* **Exercise instructions**: Starting at the line with "which is not", repeat every line exactly until the records end, including the last one.

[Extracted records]
⟨
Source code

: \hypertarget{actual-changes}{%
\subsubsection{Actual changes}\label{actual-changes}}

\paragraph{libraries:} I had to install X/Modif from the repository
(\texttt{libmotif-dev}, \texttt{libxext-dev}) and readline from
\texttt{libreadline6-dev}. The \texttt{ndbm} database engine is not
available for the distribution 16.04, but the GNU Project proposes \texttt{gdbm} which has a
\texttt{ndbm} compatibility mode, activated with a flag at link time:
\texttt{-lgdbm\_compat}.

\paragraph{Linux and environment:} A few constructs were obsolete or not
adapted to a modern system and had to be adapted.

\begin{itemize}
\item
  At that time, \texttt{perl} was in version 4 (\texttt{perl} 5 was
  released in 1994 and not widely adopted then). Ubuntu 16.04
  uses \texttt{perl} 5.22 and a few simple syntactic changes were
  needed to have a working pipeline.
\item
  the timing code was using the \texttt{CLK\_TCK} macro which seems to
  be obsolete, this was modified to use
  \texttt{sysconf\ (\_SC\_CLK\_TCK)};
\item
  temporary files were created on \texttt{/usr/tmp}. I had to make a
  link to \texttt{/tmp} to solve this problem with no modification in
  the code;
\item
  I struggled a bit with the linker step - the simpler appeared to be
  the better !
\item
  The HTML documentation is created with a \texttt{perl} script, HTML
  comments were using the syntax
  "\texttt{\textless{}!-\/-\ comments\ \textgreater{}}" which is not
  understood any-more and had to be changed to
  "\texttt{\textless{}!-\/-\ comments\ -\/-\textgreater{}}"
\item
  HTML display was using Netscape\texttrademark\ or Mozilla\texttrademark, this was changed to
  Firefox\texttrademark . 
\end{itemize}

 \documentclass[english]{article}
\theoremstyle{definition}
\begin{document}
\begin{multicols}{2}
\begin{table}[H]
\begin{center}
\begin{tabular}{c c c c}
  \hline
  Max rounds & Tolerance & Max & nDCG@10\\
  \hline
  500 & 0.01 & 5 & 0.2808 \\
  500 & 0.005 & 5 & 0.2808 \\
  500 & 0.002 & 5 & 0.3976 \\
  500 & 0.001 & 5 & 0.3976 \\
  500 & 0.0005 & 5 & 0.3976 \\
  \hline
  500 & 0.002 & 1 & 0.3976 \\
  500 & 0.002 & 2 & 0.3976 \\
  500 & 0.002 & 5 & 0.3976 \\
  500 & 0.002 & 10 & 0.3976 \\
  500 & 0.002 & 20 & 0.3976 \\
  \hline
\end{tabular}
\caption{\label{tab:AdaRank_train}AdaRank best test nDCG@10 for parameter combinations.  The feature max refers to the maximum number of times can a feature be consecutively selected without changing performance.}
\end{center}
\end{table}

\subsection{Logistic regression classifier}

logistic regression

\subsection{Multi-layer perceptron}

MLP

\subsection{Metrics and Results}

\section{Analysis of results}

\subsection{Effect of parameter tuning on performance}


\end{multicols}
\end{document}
⟩
* **Solution to this problem**:
  "\texttt{\textless{}!-\/-\ comments\ \textgreater{}}" which is not
  understood any-more and had to be changed to
  "\texttt{\textless{}!-\/-\ comments\ -\/-\textgreater{}}"
\item
  HTML display was using Netscape\texttrademark\ or Mozilla\texttrademark, this was changed to
  Firefox\texttrademark . 
\end{itemize}

 \documentclass[english]{article}
\theoremstyle{definition}
\begin{document}
\begin{multicols}{2}
\begin{table}[H]
\begin{center}
\begin{tabular}{c c c c}
  \hline
  Max rounds & Tolerance & Max & nDCG@10\\
  \hline
  500 & 0.01 & 5 & 0.2808 \\
  500 & 0.005 & 5 & 0.2808 \\
  500 & 0.002 & 5 & 0.3976 \\
  500 & 0.001 & 5 & 0.3976 \\
  500 & 0.0005 & 5 & 0.3976 \\
  \hline
  500 & 0.002 & 1 & 0.3976 \\
  500 & 0.002 & 2 & 0.3976 \\
  500 & 0.002 & 5 & 0.3976 \\
  500 & 0.002 & 10 & 0.3976 \\
  500 & 0.002 & 20 & 0.3976 \\
  \hline
\end{tabular}
\caption{\label{tab:AdaRank_train}AdaRank best test nDCG@10 for parameter combinations.  The feature max refers to the maximum number of times can a feature be consecutively selected without changing performance.}
\end{center}
\end{table}

\subsection{Logistic regression classifier}

logistic regression

\subsection{Multi-layer perceptron}

MLP

\subsection{Metrics and Results}

\section{Analysis of results}

\subsection{Effect of parameter tuning on performance}


\end{multicols}
\end{document}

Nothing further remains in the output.